Stored data
════════════════════
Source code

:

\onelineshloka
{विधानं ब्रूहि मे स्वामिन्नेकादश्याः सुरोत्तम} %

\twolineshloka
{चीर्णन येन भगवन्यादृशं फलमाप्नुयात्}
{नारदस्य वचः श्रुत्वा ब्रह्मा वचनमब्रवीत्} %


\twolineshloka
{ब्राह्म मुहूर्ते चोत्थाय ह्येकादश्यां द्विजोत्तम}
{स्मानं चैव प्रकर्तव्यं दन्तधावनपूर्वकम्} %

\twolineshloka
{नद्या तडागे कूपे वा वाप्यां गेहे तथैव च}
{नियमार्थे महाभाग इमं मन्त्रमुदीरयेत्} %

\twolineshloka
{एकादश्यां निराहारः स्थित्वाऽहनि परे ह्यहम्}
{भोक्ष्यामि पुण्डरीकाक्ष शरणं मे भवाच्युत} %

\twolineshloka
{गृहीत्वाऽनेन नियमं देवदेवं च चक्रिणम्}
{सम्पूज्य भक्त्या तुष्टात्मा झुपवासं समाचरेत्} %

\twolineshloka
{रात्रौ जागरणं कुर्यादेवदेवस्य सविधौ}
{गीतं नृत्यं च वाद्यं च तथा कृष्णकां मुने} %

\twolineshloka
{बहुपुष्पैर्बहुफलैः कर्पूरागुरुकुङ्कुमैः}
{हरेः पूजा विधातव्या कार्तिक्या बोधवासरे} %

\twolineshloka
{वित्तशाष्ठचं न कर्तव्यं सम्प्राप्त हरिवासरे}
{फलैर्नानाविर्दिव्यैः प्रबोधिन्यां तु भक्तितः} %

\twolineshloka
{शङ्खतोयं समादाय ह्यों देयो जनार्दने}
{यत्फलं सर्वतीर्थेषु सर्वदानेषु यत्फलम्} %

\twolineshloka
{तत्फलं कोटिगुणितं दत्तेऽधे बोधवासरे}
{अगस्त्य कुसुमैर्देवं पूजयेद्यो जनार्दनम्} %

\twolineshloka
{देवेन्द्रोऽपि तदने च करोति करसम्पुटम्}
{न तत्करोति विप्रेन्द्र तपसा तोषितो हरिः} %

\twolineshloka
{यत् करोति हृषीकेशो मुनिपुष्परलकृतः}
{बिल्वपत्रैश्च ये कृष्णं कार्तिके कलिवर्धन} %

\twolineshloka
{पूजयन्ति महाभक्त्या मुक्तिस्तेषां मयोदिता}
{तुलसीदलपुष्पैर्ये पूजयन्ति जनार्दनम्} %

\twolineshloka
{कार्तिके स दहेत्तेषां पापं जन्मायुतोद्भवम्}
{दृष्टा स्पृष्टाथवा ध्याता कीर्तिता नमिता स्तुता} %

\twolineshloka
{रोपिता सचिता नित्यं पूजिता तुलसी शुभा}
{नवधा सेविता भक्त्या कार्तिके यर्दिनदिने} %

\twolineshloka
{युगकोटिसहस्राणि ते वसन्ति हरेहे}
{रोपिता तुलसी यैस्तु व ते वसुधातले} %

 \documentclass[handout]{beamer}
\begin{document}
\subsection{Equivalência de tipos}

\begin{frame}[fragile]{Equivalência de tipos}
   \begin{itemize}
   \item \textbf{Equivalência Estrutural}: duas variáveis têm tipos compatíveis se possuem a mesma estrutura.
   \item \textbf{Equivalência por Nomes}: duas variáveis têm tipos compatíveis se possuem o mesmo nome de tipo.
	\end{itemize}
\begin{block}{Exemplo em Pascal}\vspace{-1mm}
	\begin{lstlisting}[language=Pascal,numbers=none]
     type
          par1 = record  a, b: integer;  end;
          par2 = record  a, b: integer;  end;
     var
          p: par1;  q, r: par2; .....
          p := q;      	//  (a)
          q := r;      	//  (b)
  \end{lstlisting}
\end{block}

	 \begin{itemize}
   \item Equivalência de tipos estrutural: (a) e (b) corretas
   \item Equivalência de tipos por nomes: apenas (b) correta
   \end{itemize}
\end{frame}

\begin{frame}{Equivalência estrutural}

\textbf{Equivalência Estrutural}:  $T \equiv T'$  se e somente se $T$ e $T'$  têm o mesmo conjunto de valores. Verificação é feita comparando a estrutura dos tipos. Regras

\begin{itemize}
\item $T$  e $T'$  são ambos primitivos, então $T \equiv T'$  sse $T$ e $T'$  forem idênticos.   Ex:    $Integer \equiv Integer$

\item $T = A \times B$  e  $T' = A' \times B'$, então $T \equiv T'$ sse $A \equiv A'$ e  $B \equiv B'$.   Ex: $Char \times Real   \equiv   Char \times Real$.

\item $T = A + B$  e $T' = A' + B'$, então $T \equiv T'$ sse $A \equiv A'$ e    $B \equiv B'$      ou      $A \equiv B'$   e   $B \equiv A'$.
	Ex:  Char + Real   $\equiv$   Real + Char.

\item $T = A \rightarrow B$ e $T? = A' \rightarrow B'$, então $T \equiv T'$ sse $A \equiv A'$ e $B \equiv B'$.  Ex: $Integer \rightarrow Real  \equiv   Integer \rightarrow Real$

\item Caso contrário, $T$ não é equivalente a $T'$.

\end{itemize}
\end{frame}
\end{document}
════════════════════
■ Requirement: Scan the data above for the string "frame" and copy each line where it appears.

■ Response to the exercise:
\begin{frame}[fragile]{Equivalência de tipos}
\end{frame}
\begin{frame}{Equivalência estrutural}
\end{frame}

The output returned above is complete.